* **ASSIGNED TASK**
All of the data that follows is to be printed exactly, without pictures.

----- MATERIAL TO PROCESS -----

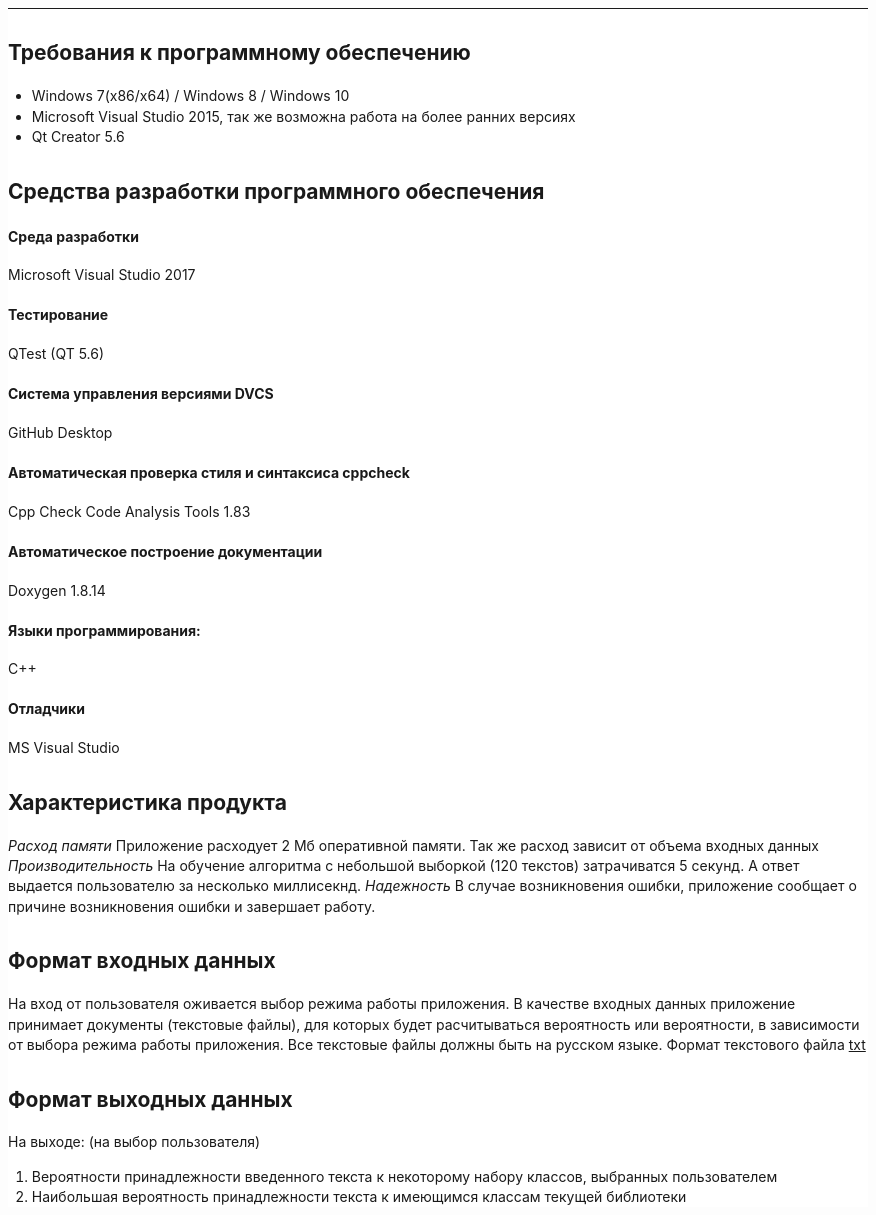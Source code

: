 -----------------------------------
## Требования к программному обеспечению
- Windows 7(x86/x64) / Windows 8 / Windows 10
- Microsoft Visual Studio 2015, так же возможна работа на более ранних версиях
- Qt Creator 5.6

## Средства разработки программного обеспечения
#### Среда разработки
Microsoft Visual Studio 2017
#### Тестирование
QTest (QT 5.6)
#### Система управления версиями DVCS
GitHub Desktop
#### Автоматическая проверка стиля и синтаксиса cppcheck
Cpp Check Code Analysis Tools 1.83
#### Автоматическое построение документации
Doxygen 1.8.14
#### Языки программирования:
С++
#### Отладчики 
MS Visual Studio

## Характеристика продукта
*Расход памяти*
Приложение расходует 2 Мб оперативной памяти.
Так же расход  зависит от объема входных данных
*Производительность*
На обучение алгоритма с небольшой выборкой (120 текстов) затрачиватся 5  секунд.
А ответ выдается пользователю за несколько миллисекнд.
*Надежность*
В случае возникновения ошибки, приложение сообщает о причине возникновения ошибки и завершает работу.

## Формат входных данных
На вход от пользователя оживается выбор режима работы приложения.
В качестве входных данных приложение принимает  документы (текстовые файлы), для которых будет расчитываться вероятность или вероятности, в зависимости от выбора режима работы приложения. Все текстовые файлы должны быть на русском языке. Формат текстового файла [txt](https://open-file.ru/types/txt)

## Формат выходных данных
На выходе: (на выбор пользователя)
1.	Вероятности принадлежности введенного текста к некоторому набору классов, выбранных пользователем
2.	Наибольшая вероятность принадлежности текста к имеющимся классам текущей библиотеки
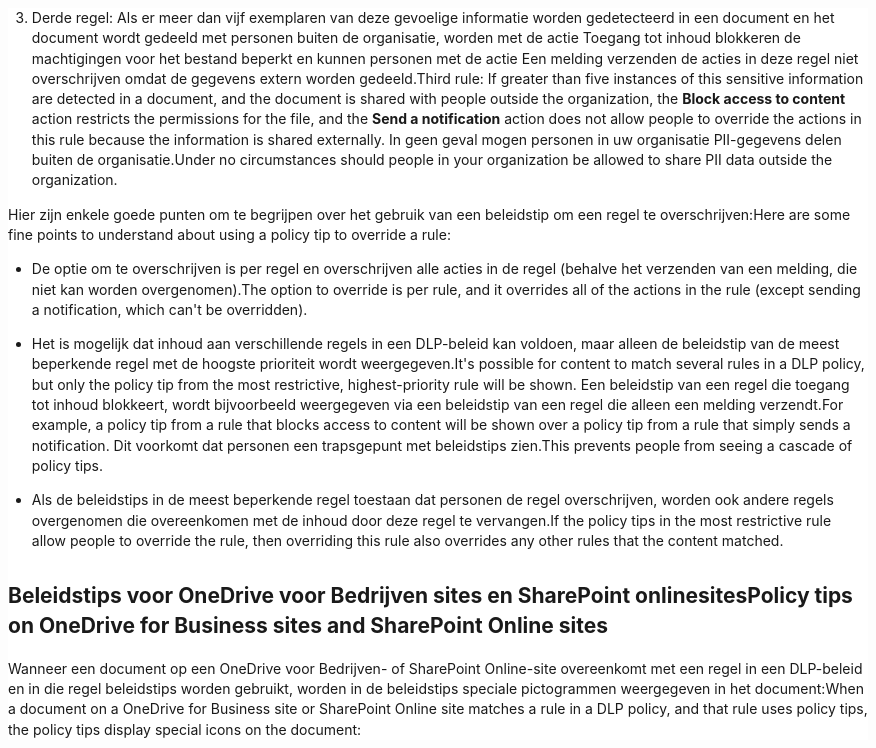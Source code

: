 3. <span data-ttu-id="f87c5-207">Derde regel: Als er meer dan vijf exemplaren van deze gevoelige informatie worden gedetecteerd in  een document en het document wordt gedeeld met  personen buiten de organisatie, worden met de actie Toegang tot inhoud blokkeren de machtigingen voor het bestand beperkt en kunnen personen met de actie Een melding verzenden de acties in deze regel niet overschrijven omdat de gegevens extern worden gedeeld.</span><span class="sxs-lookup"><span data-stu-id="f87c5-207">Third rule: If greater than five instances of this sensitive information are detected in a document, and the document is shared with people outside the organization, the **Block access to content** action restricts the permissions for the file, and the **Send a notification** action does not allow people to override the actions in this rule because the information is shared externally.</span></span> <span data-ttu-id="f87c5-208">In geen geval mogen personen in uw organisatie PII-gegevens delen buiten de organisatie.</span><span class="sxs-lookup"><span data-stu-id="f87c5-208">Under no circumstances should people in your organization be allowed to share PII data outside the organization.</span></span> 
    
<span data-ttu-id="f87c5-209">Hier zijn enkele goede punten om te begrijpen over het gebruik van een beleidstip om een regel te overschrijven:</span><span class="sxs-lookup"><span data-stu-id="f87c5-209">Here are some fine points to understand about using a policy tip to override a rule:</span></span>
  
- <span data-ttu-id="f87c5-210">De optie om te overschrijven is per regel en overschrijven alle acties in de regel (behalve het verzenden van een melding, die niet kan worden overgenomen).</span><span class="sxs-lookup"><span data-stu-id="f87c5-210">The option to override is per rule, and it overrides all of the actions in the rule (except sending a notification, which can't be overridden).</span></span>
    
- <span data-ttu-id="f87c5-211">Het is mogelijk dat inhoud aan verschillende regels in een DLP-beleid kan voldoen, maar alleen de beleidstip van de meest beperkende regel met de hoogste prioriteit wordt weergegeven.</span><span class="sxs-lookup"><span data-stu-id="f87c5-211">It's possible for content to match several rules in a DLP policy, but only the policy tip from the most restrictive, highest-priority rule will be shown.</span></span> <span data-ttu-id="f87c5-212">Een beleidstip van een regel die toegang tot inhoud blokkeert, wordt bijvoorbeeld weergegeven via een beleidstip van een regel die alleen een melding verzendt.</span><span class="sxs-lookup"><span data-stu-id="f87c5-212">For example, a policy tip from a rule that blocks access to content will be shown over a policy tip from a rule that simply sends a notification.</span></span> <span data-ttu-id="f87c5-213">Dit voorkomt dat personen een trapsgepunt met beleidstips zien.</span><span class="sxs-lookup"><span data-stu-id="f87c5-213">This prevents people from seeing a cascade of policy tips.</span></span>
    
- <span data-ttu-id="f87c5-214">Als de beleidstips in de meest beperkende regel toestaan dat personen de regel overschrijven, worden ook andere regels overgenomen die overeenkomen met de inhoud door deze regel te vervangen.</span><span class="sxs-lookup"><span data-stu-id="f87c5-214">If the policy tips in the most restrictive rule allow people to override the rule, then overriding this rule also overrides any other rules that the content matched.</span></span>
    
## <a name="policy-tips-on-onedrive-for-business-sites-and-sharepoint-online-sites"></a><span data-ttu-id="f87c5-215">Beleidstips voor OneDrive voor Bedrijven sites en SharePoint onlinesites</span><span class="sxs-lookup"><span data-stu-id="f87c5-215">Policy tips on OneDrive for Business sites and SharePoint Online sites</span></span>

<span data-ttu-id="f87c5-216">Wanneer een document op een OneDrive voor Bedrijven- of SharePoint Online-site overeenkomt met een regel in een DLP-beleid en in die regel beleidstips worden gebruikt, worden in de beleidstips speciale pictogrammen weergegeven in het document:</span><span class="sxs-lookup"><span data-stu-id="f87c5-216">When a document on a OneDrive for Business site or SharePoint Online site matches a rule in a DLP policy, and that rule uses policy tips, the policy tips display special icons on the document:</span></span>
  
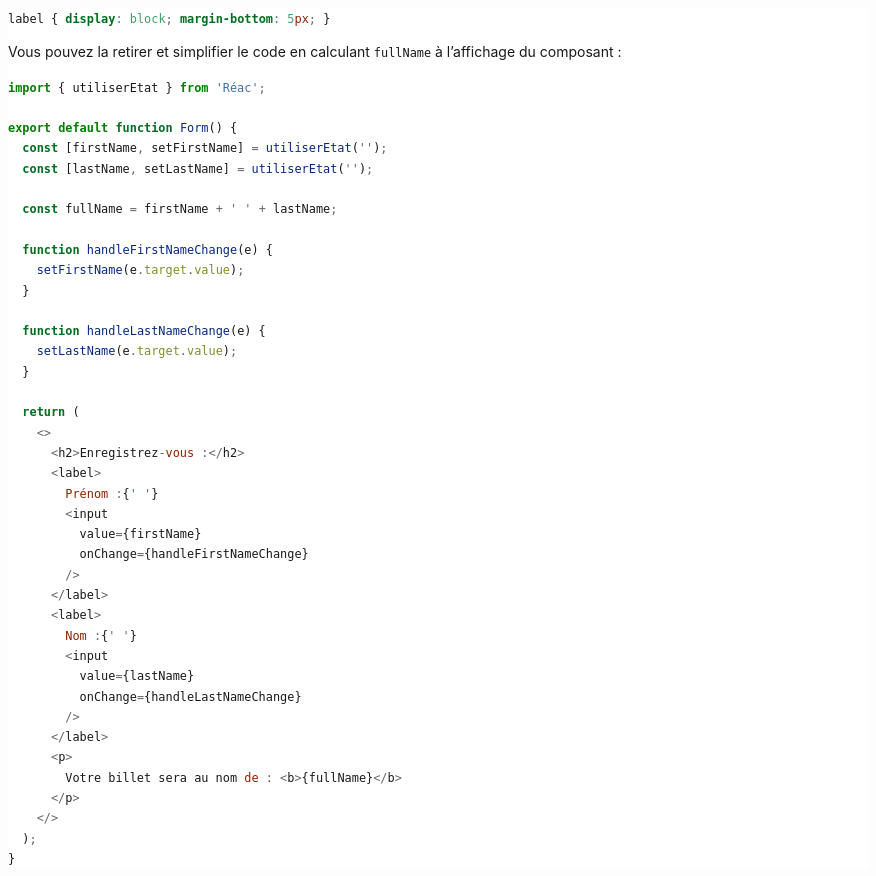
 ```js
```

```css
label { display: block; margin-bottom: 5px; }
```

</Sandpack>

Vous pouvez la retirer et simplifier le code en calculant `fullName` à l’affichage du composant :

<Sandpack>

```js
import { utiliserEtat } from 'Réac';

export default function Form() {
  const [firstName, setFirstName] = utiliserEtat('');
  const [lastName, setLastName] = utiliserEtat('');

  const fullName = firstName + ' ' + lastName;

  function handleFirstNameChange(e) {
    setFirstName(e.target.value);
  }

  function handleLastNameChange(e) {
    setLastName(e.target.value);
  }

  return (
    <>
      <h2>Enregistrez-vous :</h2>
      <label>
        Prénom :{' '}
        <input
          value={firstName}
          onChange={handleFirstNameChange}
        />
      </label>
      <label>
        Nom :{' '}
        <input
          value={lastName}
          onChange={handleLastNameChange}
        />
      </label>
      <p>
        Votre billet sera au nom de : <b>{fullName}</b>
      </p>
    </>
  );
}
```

-----

* **RESULT OF THE EXERCISE**
Source code

: -----------------------------------
## Требования к программному обеспечению
- Windows 7(x86/x64) / Windows 8 / Windows 10
- Microsoft Visual Studio 2015, так же возможна работа на более ранних версиях
- Qt Creator 5.6

## Средства разработки программного обеспечения
#### Среда разработки
Microsoft Visual Studio 2017
#### Тестирование
QTest (QT 5.6)
#### Система управления версиями DVCS
GitHub Desktop
#### Автоматическая проверка стиля и синтаксиса cppcheck
Cpp Check Code Analysis Tools 1.83
#### Автоматическое построение документации
Doxygen 1.8.14
#### Языки программирования:
С++
#### Отладчики 
MS Visual Studio

## Характеристика продукта
*Расход памяти*
Приложение расходует 2 Мб оперативной памяти.
Так же расход  зависит от объема входных данных
*Производительность*
На обучение алгоритма с небольшой выборкой (120 текстов) затрачиватся 5  секунд.
А ответ выдается пользователю за несколько миллисекнд.
*Надежность*
В случае возникновения ошибки, приложение сообщает о причине возникновения ошибки и завершает работу.

## Формат входных данных
На вход от пользователя оживается выбор режима работы приложения.
В качестве входных данных приложение принимает  документы (текстовые файлы), для которых будет расчитываться вероятность или вероятности, в зависимости от выбора режима работы приложения. Все текстовые файлы должны быть на русском языке. Формат текстового файла [txt](https://open-file.ru/types/txt)

## Формат выходных данных
На выходе: (на выбор пользователя)
1.	Вероятности принадлежности введенного текста к некоторому набору классов, выбранных пользователем
2.	Наибольшая вероятность принадлежности текста к имеющимся классам текущей библиотеки
Source code

: 3. <span data-ttu-id="f87c5-207">Derde regel: Als er meer dan vijf exemplaren van deze gevoelige informatie worden gedetecteerd in  een document en het document wordt gedeeld met  personen buiten de organisatie, worden met de actie Toegang tot inhoud blokkeren de machtigingen voor het bestand beperkt en kunnen personen met de actie Een melding verzenden de acties in deze regel niet overschrijven omdat de gegevens extern worden gedeeld.</span><span class="sxs-lookup"><span data-stu-id="f87c5-207">Third rule: If greater than five instances of this sensitive information are detected in a document, and the document is shared with people outside the organization, the **Block access to content** action restricts the permissions for the file, and the **Send a notification** action does not allow people to override the actions in this rule because the information is shared externally.</span></span> <span data-ttu-id="f87c5-208">In geen geval mogen personen in uw organisatie PII-gegevens delen buiten de organisatie.</span><span class="sxs-lookup"><span data-stu-id="f87c5-208">Under no circumstances should people in your organization be allowed to share PII data outside the organization.</span></span> 
    
<span data-ttu-id="f87c5-209">Hier zijn enkele goede punten om te begrijpen over het gebruik van een beleidstip om een regel te overschrijven:</span><span class="sxs-lookup"><span data-stu-id="f87c5-209">Here are some fine points to understand about using a policy tip to override a rule:</span></span>
  
- <span data-ttu-id="f87c5-210">De optie om te overschrijven is per regel en overschrijven alle acties in de regel (behalve het verzenden van een melding, die niet kan worden overgenomen).</span><span class="sxs-lookup"><span data-stu-id="f87c5-210">The option to override is per rule, and it overrides all of the actions in the rule (except sending a notification, which can't be overridden).</span></span>
    
- <span data-ttu-id="f87c5-211">Het is mogelijk dat inhoud aan verschillende regels in een DLP-beleid kan voldoen, maar alleen de beleidstip van de meest beperkende regel met de hoogste prioriteit wordt weergegeven.</span><span class="sxs-lookup"><span data-stu-id="f87c5-211">It's possible for content to match several rules in a DLP policy, but only the policy tip from the most restrictive, highest-priority rule will be shown.</span></span> <span data-ttu-id="f87c5-212">Een beleidstip van een regel die toegang tot inhoud blokkeert, wordt bijvoorbeeld weergegeven via een beleidstip van een regel die alleen een melding verzendt.</span><span class="sxs-lookup"><span data-stu-id="f87c5-212">For example, a policy tip from a rule that blocks access to content will be shown over a policy tip from a rule that simply sends a notification.</span></span> <span data-ttu-id="f87c5-213">Dit voorkomt dat personen een trapsgepunt met beleidstips zien.</span><span class="sxs-lookup"><span data-stu-id="f87c5-213">This prevents people from seeing a cascade of policy tips.</span></span>
    
- <span data-ttu-id="f87c5-214">Als de beleidstips in de meest beperkende regel toestaan dat personen de regel overschrijven, worden ook andere regels overgenomen die overeenkomen met de inhoud door deze regel te vervangen.</span><span class="sxs-lookup"><span data-stu-id="f87c5-214">If the policy tips in the most restrictive rule allow people to override the rule, then overriding this rule also overrides any other rules that the content matched.</span></span>
    
## <a name="policy-tips-on-onedrive-for-business-sites-and-sharepoint-online-sites"></a><span data-ttu-id="f87c5-215">Beleidstips voor OneDrive voor Bedrijven sites en SharePoint onlinesites</span><span class="sxs-lookup"><span data-stu-id="f87c5-215">Policy tips on OneDrive for Business sites and SharePoint Online sites</span></span>

<span data-ttu-id="f87c5-216">Wanneer een document op een OneDrive voor Bedrijven- of SharePoint Online-site overeenkomt met een regel in een DLP-beleid en in die regel beleidstips worden gebruikt, worden in de beleidstips speciale pictogrammen weergegeven in het document:</span><span class="sxs-lookup"><span data-stu-id="f87c5-216">When a document on a OneDrive for Business site or SharePoint Online site matches a rule in a DLP policy, and that rule uses policy tips, the policy tips display special icons on the document:</span></span>
  
 ```js
```

```css
label { display: block; margin-bottom: 5px; }
```

</Sandpack>

Vous pouvez la retirer et simplifier le code en calculant `fullName` à l’affichage du composant :

<Sandpack>

```js
import { utiliserEtat } from 'Réac';

export default function Form() {
  const [firstName, setFirstName] = utiliserEtat('');
  const [lastName, setLastName] = utiliserEtat('');

  const fullName = firstName + ' ' + lastName;

  function handleFirstNameChange(e) {
    setFirstName(e.target.value);
  }

  function handleLastNameChange(e) {
    setLastName(e.target.value);
  }

  return (
    <>
      <h2>Enregistrez-vous :</h2>
      <label>
        Prénom :{' '}
        <input
          value={firstName}
          onChange={handleFirstNameChange}
        />
      </label>
      <label>
        Nom :{' '}
        <input
          value={lastName}
          onChange={handleLastNameChange}
        />
      </label>
      <p>
        Votre billet sera au nom de : <b>{fullName}</b>
      </p>
    </>
  );
}
```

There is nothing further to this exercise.